- _What to do_
Give back the whole listing exactly as written, leaving out each picture.

** Opening Supplied material block **

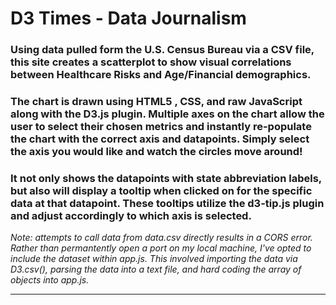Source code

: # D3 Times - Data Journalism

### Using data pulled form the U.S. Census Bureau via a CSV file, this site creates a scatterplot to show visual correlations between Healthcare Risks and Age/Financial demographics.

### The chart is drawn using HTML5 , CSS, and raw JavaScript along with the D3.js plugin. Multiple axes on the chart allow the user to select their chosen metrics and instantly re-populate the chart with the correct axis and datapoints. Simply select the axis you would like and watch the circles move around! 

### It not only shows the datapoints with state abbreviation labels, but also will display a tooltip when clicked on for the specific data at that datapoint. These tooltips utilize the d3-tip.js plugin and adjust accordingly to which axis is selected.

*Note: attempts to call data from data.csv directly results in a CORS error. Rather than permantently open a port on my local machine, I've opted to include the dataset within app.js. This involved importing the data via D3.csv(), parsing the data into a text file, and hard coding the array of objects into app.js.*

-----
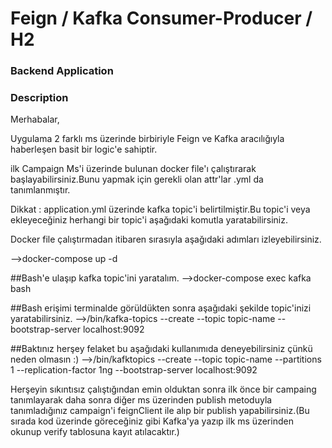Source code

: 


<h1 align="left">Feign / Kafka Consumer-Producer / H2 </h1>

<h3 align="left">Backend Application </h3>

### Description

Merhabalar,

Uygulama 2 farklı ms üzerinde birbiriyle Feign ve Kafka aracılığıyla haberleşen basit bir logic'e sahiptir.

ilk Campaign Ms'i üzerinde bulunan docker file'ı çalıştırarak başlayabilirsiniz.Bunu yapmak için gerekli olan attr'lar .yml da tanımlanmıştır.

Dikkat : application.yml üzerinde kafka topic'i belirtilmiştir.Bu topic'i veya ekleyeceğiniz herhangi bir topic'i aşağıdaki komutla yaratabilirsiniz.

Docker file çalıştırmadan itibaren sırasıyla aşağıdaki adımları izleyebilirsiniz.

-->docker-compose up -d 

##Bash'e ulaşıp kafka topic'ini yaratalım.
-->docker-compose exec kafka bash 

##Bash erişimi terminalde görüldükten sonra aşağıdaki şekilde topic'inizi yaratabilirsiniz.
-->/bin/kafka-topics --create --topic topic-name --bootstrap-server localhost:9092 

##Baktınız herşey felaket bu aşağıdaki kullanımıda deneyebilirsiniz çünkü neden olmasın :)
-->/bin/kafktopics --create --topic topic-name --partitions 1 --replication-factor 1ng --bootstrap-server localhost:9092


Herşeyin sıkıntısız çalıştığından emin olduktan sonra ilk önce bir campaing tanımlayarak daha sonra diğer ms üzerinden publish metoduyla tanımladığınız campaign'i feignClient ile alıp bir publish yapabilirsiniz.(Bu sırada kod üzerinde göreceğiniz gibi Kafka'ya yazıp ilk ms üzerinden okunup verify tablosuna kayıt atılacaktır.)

** Closing Supplied material block **

- _Final answer_
Source code

: # D3 Times - Data Journalism

### Using data pulled form the U.S. Census Bureau via a CSV file, this site creates a scatterplot to show visual correlations between Healthcare Risks and Age/Financial demographics.

### The chart is drawn using HTML5 , CSS, and raw JavaScript along with the D3.js plugin. Multiple axes on the chart allow the user to select their chosen metrics and instantly re-populate the chart with the correct axis and datapoints. Simply select the axis you would like and watch the circles move around! 

### It not only shows the datapoints with state abbreviation labels, but also will display a tooltip when clicked on for the specific data at that datapoint. These tooltips utilize the d3-tip.js plugin and adjust accordingly to which axis is selected.

*Note: attempts to call data from data.csv directly results in a CORS error. Rather than permantently open a port on my local machine, I've opted to include the dataset within app.js. This involved importing the data via D3.csv(), parsing the data into a text file, and hard coding the array of objects into app.js.*

-----
Source code

: 


<h1 align="left">Feign / Kafka Consumer-Producer / H2 </h1>

<h3 align="left">Backend Application </h3>

### Description

Merhabalar,

Uygulama 2 farklı ms üzerinde birbiriyle Feign ve Kafka aracılığıyla haberleşen basit bir logic'e sahiptir.

ilk Campaign Ms'i üzerinde bulunan docker file'ı çalıştırarak başlayabilirsiniz.Bunu yapmak için gerekli olan attr'lar .yml da tanımlanmıştır.

Dikkat : application.yml üzerinde kafka topic'i belirtilmiştir.Bu topic'i veya ekleyeceğiniz herhangi bir topic'i aşağıdaki komutla yaratabilirsiniz.

Docker file çalıştırmadan itibaren sırasıyla aşağıdaki adımları izleyebilirsiniz.

-->docker-compose up -d 

##Bash'e ulaşıp kafka topic'ini yaratalım.
-->docker-compose exec kafka bash 

##Bash erişimi terminalde görüldükten sonra aşağıdaki şekilde topic'inizi yaratabilirsiniz.
-->/bin/kafka-topics --create --topic topic-name --bootstrap-server localhost:9092 

##Baktınız herşey felaket bu aşağıdaki kullanımıda deneyebilirsiniz çünkü neden olmasın :)
-->/bin/kafktopics --create --topic topic-name --partitions 1 --replication-factor 1ng --bootstrap-server localhost:9092


Herşeyin sıkıntısız çalıştığından emin olduktan sonra ilk önce bir campaing tanımlayarak daha sonra diğer ms üzerinden publish metoduyla tanımladığınız campaign'i feignClient ile alıp bir publish yapabilirsiniz.(Bu sırada kod üzerinde göreceğiniz gibi Kafka'ya yazıp ilk ms üzerinden okunup verify tablosuna kayıt atılacaktır.)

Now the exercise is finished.